Filter the entries below, keeping only lines with "after".

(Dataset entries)
======

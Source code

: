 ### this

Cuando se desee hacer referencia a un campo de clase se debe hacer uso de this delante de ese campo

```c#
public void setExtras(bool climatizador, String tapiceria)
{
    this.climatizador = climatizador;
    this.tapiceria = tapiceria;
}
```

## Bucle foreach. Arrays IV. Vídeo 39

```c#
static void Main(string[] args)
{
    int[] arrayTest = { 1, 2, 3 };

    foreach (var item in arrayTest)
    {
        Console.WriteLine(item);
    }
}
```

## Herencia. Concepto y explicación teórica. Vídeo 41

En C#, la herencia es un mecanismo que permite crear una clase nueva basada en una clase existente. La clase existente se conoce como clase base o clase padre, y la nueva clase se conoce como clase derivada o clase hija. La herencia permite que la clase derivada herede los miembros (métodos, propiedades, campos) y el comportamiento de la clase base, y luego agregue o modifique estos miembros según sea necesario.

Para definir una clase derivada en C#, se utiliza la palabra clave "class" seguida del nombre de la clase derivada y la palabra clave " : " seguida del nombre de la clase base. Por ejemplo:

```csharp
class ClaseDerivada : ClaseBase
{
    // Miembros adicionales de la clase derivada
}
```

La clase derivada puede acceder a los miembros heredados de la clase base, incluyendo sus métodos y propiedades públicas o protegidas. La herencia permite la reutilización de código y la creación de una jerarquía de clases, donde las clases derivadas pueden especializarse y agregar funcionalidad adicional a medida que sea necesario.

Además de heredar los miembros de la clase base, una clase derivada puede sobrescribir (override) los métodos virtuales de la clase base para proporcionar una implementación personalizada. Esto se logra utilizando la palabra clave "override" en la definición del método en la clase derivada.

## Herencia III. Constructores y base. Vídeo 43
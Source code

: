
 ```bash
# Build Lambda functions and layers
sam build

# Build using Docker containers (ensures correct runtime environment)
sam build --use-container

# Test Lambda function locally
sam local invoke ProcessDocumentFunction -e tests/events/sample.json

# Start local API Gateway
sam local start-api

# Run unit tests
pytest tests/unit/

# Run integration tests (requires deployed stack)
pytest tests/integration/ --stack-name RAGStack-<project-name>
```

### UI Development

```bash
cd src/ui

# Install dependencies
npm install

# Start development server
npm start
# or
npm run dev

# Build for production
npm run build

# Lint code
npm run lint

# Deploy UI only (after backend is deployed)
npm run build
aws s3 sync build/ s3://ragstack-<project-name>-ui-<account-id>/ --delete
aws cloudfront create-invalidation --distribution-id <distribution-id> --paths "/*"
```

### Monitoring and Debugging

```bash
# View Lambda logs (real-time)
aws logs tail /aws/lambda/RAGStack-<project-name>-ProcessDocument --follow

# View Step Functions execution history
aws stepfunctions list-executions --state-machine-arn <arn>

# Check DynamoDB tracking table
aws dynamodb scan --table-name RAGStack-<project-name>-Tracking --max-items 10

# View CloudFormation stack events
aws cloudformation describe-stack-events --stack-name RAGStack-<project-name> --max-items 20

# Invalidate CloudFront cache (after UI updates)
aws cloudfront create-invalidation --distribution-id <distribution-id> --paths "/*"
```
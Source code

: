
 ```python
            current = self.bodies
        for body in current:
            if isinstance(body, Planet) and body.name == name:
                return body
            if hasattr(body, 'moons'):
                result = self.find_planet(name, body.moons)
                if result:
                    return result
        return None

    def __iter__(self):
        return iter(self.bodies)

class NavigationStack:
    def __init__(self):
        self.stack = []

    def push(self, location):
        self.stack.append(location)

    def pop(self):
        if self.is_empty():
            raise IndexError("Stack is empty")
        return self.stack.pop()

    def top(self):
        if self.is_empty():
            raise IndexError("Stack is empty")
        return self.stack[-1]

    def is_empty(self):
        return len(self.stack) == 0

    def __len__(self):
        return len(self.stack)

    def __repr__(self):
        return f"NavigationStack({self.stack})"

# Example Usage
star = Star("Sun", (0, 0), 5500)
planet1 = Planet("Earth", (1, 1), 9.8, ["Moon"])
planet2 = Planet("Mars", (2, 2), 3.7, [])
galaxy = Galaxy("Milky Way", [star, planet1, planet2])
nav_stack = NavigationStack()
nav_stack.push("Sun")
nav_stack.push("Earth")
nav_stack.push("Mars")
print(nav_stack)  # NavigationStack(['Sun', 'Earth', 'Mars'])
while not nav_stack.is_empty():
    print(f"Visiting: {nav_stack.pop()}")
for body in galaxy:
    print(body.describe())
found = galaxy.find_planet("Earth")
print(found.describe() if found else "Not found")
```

======

TASK SOLUTION:
# Deploy UI only (after backend is deployed)
# Invalidate CloudFront cache (after UI updates)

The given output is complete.